Trash vs. recycling: What gets recycled and what gets thrown out?

LAS VEGAS (KLAS) — As we celebrate Earth Day, sustainable habits are at the top of our minds, including recycling, but how much of what we recycle actually gets recycled?

Republic Services serves almost 620,000 households throughout Clark County. The center can process 70 tons of mixed recyclables an hour and 270,000 tons a year.

“We take in an average of 800 to 1,000 tons of material every single day and as you can imagine what you’re throwing in the curb is all mixed together. Our job here is to separate those materials into light commodities,” Jeremy Walters, the Sustainability Ambassador for Republic Services, explained. “Recycling has grown over the last several years, when they first opened the facility in 2015, we were taking in anywhere from 650-750 tons per day and now we’re doing an upwards of 1,000 tons per day.”

What you recycle ends up at the Republic Services Southern Nevada recycling center.

“Depending on where we live in the valley, some areas recycle better than others and we can see 20% contamination in a recycling bin,” Walters remarked.

  • Republic Services (KLAS)
    Republic Services (KLAS)
  • Republic Services (KLAS)
    Republic Services (KLAS)
  • Republic Services (KLAS)
    Republic Services (KLAS)

Unfortunately, other items like trash thrown in your recyclables also end up at the center. That’s why it’s so important to recycle correctly.

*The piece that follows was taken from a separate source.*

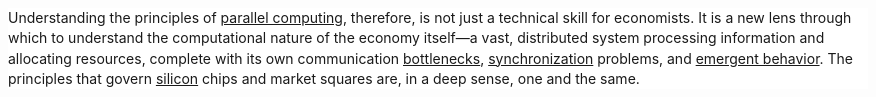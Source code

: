 Understanding the principles of [parallel computing](@article_id:138747), therefore, is not just a technical skill for economists. It is a new lens through which to understand the computational nature of the economy itself—a vast, distributed system processing information and allocating resources, complete with its own communication [bottlenecks](@article_id:176840), [synchronization](@article_id:263424) problems, and [emergent behavior](@article_id:137784). The principles that govern [silicon](@article_id:147133) chips and market squares are, in a deep sense, one and the same.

“Once something goes in the trash can, we do not sort through it so if you’re throwing recyclables in there thinking that we sort through it, we physically can not do so,” Walters added. “Additionally it’s way too contaminated to even be recovered in the first place, think about the food waste and wet waste that goes in there.”

After the recyclables are dumped by trucks, the material is sent through machines to separate paper, cardboard, plastic, and other items. Workers on the assembly line also discard trash that’s mixed in.

All plastics are baled before it’s shipped out to a secondary recycling center. All of the bales weigh at least 1,800 pounds.

While plastics are sent to the polymer center nearby, manufacturing companies receive the other baled items which can be turned into new goods.

Walters says what actually gets recycled depends on what we’re doing as consumers.

“You might think, I’m one person I don’t really make that much of a difference but when we think about it from a collective experience how many millions of people live in this town, we can all do a better job at recycling and ensure we’re saving valuable resources,” Walters said.

Republic Services also takes recyclables from Lake Havasu City, Arizona and St. George, Utah.